A Perfectly Good Man
Page 35
‘You should have told me,’ Prof said. ‘I could have …’
‘You couldn’t have afforded the price I needed, and anyway, I couldn’t have stood being bailed out by my baby brother.’
‘Well I think it’s terribly sad,’ the Buttercluck said. ‘I’d always imagined Alice getting married from here. Four hundred years.’
‘Yes, thank you, Mrs Clutterbuck. I’m well aware how long the family has lived here and how I’m letting the side down yet again.’
‘I didn’t mean,’ she started to protest and then everyone seemed to be speaking at once.
All the horrible atmosphere that had been there when they first arrived came rushing back tenfold and all the air seemed sucked from the room. Barnaby jumped up, upsetting a coffee cup across a copy of The Burlington Magazine. His hands shook trying to right it and the little spotted thing whirled to the carpet where it broke neatly in two. Everyone stopped shouting.
‘That was an antique, Barny,’ Alice said softly.
‘Clumsy oaf,’ said Prof.
Mr Ewart swiftly stooped to scoop up the pieces and mop any coffee spill with his spotless handkerchief. It was like the ones with B for Barnaby Alice had given him for Christmas which he kept feeling he must save as they were for best, which meant never blowing your nose on them or mopping up coffee.

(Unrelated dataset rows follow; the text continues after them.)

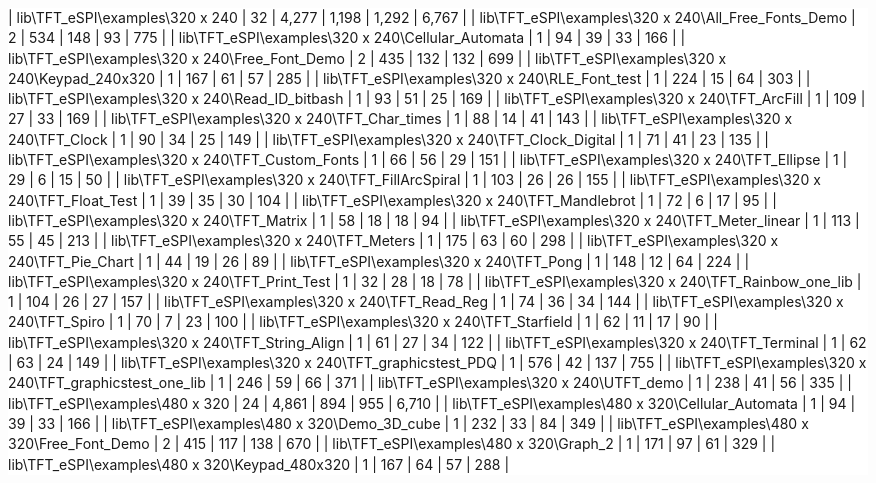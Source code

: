 | lib\\TFT_eSPI\\examples\\320 x 240 | 32 | 4,277 | 1,198 | 1,292 | 6,767 |
| lib\\TFT_eSPI\\examples\\320 x 240\\All_Free_Fonts_Demo | 2 | 534 | 148 | 93 | 775 |
| lib\\TFT_eSPI\\examples\\320 x 240\\Cellular_Automata | 1 | 94 | 39 | 33 | 166 |
| lib\\TFT_eSPI\\examples\\320 x 240\\Free_Font_Demo | 2 | 435 | 132 | 132 | 699 |
| lib\\TFT_eSPI\\examples\\320 x 240\\Keypad_240x320 | 1 | 167 | 61 | 57 | 285 |
| lib\\TFT_eSPI\\examples\\320 x 240\\RLE_Font_test | 1 | 224 | 15 | 64 | 303 |
| lib\\TFT_eSPI\\examples\\320 x 240\\Read_ID_bitbash | 1 | 93 | 51 | 25 | 169 |
| lib\\TFT_eSPI\\examples\\320 x 240\\TFT_ArcFill | 1 | 109 | 27 | 33 | 169 |
| lib\\TFT_eSPI\\examples\\320 x 240\\TFT_Char_times | 1 | 88 | 14 | 41 | 143 |
| lib\\TFT_eSPI\\examples\\320 x 240\\TFT_Clock | 1 | 90 | 34 | 25 | 149 |
| lib\\TFT_eSPI\\examples\\320 x 240\\TFT_Clock_Digital | 1 | 71 | 41 | 23 | 135 |
| lib\\TFT_eSPI\\examples\\320 x 240\\TFT_Custom_Fonts | 1 | 66 | 56 | 29 | 151 |
| lib\\TFT_eSPI\\examples\\320 x 240\\TFT_Ellipse | 1 | 29 | 6 | 15 | 50 |
| lib\\TFT_eSPI\\examples\\320 x 240\\TFT_FillArcSpiral | 1 | 103 | 26 | 26 | 155 |
| lib\\TFT_eSPI\\examples\\320 x 240\\TFT_Float_Test | 1 | 39 | 35 | 30 | 104 |
| lib\\TFT_eSPI\\examples\\320 x 240\\TFT_Mandlebrot | 1 | 72 | 6 | 17 | 95 |
| lib\\TFT_eSPI\\examples\\320 x 240\\TFT_Matrix | 1 | 58 | 18 | 18 | 94 |
| lib\\TFT_eSPI\\examples\\320 x 240\\TFT_Meter_linear | 1 | 113 | 55 | 45 | 213 |
| lib\\TFT_eSPI\\examples\\320 x 240\\TFT_Meters | 1 | 175 | 63 | 60 | 298 |
| lib\\TFT_eSPI\\examples\\320 x 240\\TFT_Pie_Chart | 1 | 44 | 19 | 26 | 89 |
| lib\\TFT_eSPI\\examples\\320 x 240\\TFT_Pong | 1 | 148 | 12 | 64 | 224 |
| lib\\TFT_eSPI\\examples\\320 x 240\\TFT_Print_Test | 1 | 32 | 28 | 18 | 78 |
| lib\\TFT_eSPI\\examples\\320 x 240\\TFT_Rainbow_one_lib | 1 | 104 | 26 | 27 | 157 |
| lib\\TFT_eSPI\\examples\\320 x 240\\TFT_Read_Reg | 1 | 74 | 36 | 34 | 144 |
| lib\\TFT_eSPI\\examples\\320 x 240\\TFT_Spiro | 1 | 70 | 7 | 23 | 100 |
| lib\\TFT_eSPI\\examples\\320 x 240\\TFT_Starfield | 1 | 62 | 11 | 17 | 90 |
| lib\\TFT_eSPI\\examples\\320 x 240\\TFT_String_Align | 1 | 61 | 27 | 34 | 122 |
| lib\\TFT_eSPI\\examples\\320 x 240\\TFT_Terminal | 1 | 62 | 63 | 24 | 149 |
| lib\\TFT_eSPI\\examples\\320 x 240\\TFT_graphicstest_PDQ | 1 | 576 | 42 | 137 | 755 |
| lib\\TFT_eSPI\\examples\\320 x 240\\TFT_graphicstest_one_lib | 1 | 246 | 59 | 66 | 371 |
| lib\\TFT_eSPI\\examples\\320 x 240\\UTFT_demo | 1 | 238 | 41 | 56 | 335 |
| lib\\TFT_eSPI\\examples\\480 x 320 | 24 | 4,861 | 894 | 955 | 6,710 |
| lib\\TFT_eSPI\\examples\\480 x 320\\Cellular_Automata | 1 | 94 | 39 | 33 | 166 |
| lib\\TFT_eSPI\\examples\\480 x 320\\Demo_3D_cube | 1 | 232 | 33 | 84 | 349 |
| lib\\TFT_eSPI\\examples\\480 x 320\\Free_Font_Demo | 2 | 415 | 117 | 138 | 670 |
| lib\\TFT_eSPI\\examples\\480 x 320\\Graph_2 | 1 | 171 | 97 | 61 | 329 |
| lib\\TFT_eSPI\\examples\\480 x 320\\Keypad_480x320 | 1 | 167 | 64 | 57 | 288 |
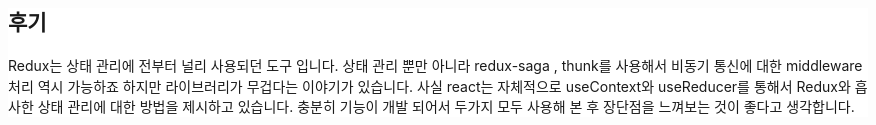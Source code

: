 ## 후기

Redux는 상태 관리에 전부터 널리 사용되던 도구 입니다. 상태 관리 뿐만 아니라 redux-saga , thunk를 사용해서 비동기 통신에 대한 middleware 처리 역시 가능하죠 하지만 라이브러리가 무겁다는 이야기가 있습니다. 사실 react는 자체적으로 useContext와 useReducer를 통해서 Redux와 흡사한 상태 관리에 대한 방법을 제시하고 있습니다. 충분히 기능이 개발 되어서 두가지 모두 사용해 본 후 장단점을 느껴보는 것이 좋다고 생각합니다.
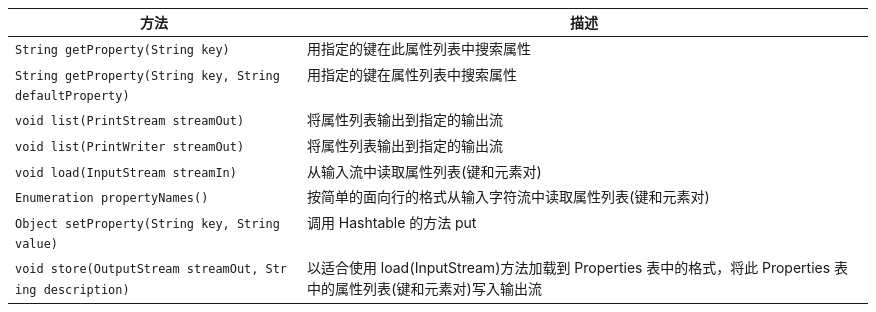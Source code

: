 | 方法                                                     | 描述                                                                                                                |
|----------------------------------------------------------|---------------------------------------------------------------------------------------------------------------------|
| `String getProperty(String key)`                         | 用指定的键在此属性列表中搜索属性                                                                                    |
| `String getProperty(String key, String defaultProperty)` | 用指定的键在属性列表中搜索属性                                                                                      |
| `void list(PrintStream streamOut)`                       | 将属性列表输出到指定的输出流                                                                                        |
| `void list(PrintWriter streamOut)`                       | 将属性列表输出到指定的输出流                                                                                        |
| `void load(InputStream streamIn)`                        | 从输入流中读取属性列表(键和元素对)                                                                                  |
| `Enumeration propertyNames()`                            | 按简单的面向行的格式从输入字符流中读取属性列表(键和元素对)                                                          |
| `Object setProperty(String key, String value)`           | 调用 Hashtable 的方法 put                                                                                           |
| `void store(OutputStream streamOut, String description)` | 以适合使用  load(InputStream)方法加载到 Properties 表中的格式，将此 Properties 表中的属性列表(键和元素对)写入输出流 |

Barnaby knew he should apologize. Like everything in the house, the coffee cup had been chosen for its beauty. But all he could think to say, looking at Uncle James’s kind, ravaged face was, ‘I don’t want you to die. It’s not fair,’ which he knew was a stupid, childish thing to say, an irrational, sentimental thing. As he ran from the room, dodging footstools and startling Uncle James’s elderly whippet, he heard the Buttercluck say, ‘Too much sunshine and rich food. We should probably be going …’
Barnaby knew only that he needed to get outside, to breathe freely again and hide his shame. He went out the way he had come in and sat on the stone bench near the fig tree and the wasps. He hated making scenes or losing his temper. It was like running up a flight of stairs to find only a blank wall in the way; the only option was an ignominious return. Luckily Prof and the Buttercluck’s way of punishing such behaviour was to ignore one completely for an hour or so, which ironically was all Barnaby wanted just now. He was thinking he might creep out to the car and wait obediently on its back seat in the punishing heat when Uncle James came out to join him.
‘Come,’ he said, and held out a huge hand. He led Barnaby out of the courtyard and around the side of the house.
‘I’m so very sorry about the coffee cup,’ Barnaby managed at last. ‘Was it a special one?’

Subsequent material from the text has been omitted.